In Binney & Broadhead v. Plumley, 5 Vt. 500, 26 Am. Dec. 313, which was a suit on a note payable to the plaintiffs as trustees of the Newmarket & Kingston Wesleyan Academy, this Court, holding that plaintiffs could recover in their own names, said, “If the plaintiffs had been mere servants or agents of .the corporation and had made a contract in their (its) behalf, then the action should be in the corporate name. But it seems the plaintiffs did not act as mere servants or agents who have no legal interest in their contracts, but acted as trustees and took a legal interest.” In Rutland and Burlington Railroad Co. v. Cole, 24 Vt. 33, which was an action on a note given by the defendant to one Iienshaw, Treasurer of the plaintiff, for stock of the corporation, it was said, “It is clearly settled that the person beneficially interested may sue upon a simple contract.” Though not full authority these eases recognize the principle ’ involved in the case at bar.

On the facts reported the defendant has failed.to go far enough to make his defence available. Agency is a fact the burden of proving which rests upon the party affirming its existence. The rule is applicable not only to one who would charge another as principal with the act of an alleged agent, or to one who would relieve himself from personal liability on the ground of agency, but is equally applicable to one who would relieve himself from liability on a contract because made by the other as agent. Nicholson v. Pease, 61 Vt. 534, 17 Atl. 720; Soulter v. Stoeckle, 6 Ohio Dec. 1054; Cullers v. More, 1 White & W. Civ. Cas. Ct. App. (Tex.) §197; Curtis v. Scoles, 1 Iowa 471; Raas v. Sharp, 46 Mont. 474, 128 Pac. 594; Hall v. Passaic Water. Co., 85 Atl. 349, 43 L. R. A. (N. S.) 750; 31 Cyc. 1643-1650 and cases cited.

It follows that where one beneficially interested in a contract, though made by him as agent, the contract containing apt words to bind the agent personally, seeks to enforce such contract in his own name, the other party to the contract, to defeat' such action, must not only prove the fact of agency but must go further and show necessary facts to make the defence available — as for example, that the principal was disclosed and that the agreement was in fact between himself and the principal. Defendant’s failure to show more than the mere fact of *241agency leaves the agreement, as its terms import, a contract with an agent whose principal was undisclosed and so subject to the rule governing such contracts.

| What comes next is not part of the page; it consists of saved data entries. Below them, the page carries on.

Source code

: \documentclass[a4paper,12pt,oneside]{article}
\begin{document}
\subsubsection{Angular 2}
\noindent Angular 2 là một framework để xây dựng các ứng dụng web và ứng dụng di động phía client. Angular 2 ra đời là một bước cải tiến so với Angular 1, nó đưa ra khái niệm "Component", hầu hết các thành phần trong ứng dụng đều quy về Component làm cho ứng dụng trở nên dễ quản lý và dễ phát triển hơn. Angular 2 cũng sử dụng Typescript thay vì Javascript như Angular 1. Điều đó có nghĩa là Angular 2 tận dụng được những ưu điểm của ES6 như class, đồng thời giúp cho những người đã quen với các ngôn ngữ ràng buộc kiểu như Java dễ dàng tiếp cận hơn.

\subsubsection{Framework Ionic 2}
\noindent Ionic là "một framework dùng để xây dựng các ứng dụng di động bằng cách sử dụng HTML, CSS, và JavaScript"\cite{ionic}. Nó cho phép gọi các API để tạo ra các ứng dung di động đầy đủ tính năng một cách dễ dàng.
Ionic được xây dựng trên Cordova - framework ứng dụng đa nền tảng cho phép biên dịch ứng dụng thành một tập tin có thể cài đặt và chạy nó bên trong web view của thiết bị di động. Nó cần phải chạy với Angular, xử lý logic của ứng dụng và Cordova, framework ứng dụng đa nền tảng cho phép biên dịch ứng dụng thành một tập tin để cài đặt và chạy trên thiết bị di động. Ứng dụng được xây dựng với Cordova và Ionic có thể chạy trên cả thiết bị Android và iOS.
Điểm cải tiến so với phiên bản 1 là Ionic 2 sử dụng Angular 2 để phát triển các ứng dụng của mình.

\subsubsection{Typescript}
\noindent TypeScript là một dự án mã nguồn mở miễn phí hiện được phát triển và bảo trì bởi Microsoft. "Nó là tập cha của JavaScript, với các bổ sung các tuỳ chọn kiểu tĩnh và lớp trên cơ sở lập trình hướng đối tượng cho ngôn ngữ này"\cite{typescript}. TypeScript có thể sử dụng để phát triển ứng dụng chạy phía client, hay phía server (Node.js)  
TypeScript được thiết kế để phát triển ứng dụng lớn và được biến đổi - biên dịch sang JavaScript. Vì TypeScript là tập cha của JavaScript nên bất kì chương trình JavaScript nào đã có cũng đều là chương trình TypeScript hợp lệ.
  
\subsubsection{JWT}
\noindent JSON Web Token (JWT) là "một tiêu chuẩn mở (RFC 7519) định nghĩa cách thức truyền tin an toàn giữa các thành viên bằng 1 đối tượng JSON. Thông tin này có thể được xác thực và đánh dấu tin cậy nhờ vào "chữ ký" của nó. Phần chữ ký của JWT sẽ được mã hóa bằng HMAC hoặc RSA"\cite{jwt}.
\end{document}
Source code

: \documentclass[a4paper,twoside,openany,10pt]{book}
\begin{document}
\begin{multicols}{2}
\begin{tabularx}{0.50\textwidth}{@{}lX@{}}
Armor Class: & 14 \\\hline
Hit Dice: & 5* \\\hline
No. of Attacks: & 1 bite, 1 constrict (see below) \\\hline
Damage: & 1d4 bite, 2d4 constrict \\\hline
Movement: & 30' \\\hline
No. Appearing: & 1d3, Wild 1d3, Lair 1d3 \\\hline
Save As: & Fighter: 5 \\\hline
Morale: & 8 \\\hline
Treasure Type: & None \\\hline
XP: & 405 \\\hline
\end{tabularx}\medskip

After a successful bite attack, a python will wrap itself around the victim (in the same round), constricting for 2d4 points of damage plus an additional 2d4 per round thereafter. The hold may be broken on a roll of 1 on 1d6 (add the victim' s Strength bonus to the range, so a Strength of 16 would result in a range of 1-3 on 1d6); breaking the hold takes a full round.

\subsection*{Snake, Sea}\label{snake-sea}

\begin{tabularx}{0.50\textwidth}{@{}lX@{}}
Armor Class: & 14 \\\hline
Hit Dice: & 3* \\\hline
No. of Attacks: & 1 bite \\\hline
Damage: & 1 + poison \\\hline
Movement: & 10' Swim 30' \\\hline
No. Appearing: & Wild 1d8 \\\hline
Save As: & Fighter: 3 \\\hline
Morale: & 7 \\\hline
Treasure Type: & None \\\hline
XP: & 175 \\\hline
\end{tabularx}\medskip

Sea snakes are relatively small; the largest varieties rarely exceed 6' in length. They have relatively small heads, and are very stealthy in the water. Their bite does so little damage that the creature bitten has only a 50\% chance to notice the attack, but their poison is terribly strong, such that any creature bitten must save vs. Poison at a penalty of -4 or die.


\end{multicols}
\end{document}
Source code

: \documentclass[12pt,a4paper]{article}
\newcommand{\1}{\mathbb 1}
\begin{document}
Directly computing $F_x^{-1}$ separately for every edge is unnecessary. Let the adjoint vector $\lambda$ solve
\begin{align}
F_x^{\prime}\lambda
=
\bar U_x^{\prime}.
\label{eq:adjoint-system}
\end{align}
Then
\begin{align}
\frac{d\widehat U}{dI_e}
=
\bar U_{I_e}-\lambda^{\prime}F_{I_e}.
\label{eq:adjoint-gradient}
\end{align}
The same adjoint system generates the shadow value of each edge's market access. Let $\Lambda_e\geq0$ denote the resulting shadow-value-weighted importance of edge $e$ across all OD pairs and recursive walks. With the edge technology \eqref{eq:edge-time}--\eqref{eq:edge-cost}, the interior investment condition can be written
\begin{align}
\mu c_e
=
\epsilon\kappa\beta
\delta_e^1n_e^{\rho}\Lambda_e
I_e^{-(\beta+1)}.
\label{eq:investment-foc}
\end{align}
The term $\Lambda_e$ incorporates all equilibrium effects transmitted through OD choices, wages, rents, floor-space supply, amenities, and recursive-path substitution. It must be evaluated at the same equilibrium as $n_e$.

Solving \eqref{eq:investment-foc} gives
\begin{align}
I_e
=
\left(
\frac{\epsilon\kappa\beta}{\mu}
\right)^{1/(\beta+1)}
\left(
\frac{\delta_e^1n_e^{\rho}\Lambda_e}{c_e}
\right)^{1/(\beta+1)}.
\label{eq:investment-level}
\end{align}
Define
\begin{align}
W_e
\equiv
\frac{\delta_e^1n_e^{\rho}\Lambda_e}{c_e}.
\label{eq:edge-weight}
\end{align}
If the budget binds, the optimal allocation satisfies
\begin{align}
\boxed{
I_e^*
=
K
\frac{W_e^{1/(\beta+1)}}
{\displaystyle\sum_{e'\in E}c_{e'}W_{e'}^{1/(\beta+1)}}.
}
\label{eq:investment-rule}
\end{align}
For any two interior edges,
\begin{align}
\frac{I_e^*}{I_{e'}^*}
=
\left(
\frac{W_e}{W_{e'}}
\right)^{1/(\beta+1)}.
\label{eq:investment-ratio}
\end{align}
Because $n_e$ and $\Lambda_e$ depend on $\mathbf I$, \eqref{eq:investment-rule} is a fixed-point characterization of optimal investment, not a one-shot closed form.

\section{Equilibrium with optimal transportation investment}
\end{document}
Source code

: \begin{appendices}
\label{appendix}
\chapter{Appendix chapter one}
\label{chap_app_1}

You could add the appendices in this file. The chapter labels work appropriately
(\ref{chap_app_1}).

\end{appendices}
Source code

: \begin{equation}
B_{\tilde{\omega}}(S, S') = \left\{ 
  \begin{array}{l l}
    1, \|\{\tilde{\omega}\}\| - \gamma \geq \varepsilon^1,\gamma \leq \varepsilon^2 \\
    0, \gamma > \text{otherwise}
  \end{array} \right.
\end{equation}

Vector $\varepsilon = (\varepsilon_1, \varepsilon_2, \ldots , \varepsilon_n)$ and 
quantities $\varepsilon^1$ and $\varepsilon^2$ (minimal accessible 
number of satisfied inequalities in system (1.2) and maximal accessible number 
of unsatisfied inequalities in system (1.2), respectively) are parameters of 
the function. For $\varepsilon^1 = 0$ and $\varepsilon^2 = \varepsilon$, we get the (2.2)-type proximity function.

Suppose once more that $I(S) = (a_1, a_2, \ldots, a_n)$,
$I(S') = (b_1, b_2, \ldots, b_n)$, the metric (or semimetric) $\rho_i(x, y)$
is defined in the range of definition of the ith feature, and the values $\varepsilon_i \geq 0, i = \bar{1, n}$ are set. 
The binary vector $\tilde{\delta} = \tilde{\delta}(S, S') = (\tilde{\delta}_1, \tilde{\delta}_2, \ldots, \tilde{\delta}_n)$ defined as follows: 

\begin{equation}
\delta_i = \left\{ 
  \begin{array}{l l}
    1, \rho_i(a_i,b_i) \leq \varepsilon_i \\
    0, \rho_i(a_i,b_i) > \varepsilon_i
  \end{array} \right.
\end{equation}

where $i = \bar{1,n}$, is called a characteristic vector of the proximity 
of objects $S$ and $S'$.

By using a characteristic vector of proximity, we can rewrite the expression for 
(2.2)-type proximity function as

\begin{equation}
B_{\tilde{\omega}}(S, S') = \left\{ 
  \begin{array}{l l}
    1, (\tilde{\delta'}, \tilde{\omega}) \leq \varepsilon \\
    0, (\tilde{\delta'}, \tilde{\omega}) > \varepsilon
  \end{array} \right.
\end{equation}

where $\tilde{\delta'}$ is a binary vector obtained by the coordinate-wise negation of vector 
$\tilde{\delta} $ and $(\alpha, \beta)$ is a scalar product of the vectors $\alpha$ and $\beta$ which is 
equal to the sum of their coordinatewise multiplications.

It is a well settled rule of law that where an agent acts for an undisclosed principal the agent becomes personally bound on the contract and is individually liable thereon to the other party. As a corollary to this rule, an action may be brought in the name of either the agent or the principal for the breach of such a contract by the other party, or at least the agent may sue in his own name when he is beneficially interested in the contract. Holden v. Rutland Railroad Co., 73 Vt. 317, 50 Atl. 1096; Lapham v. Green, 9 Vt. 407; Shelby v. Burrow, 89 S. W. 464, 1 L. R. A. (N. S.) 303 and note, 6 Ann. Cas. 554. This rule works no injustice to the other party to the contract, since he may avail himself of all defences that are good either against the agent or the principal. Holden v. Rutland Railroad, supra.

The eases cited by the defendant’s counsel to this point do not support his contention, as in each the principal was disclosed and had the legal interest in the contract.

The contract by the defendant in terms imports to be an agreement with the plaintiff personally; though in fact acting for the Orange County Telephone Company, so far as appears the plaintiff’s principal was undisclosed; the plaintiff ordered and personally paid for the materials and performed the labor required by the contract, and so was beneficially interested in it. In these circumstances he is entitled to support an action upon the contract in his own name and should have had judgment below for the sum found by the referee.

Judgment reversed and judgment for the plaintiff for $32 ivith interest from Oct. 28,1903.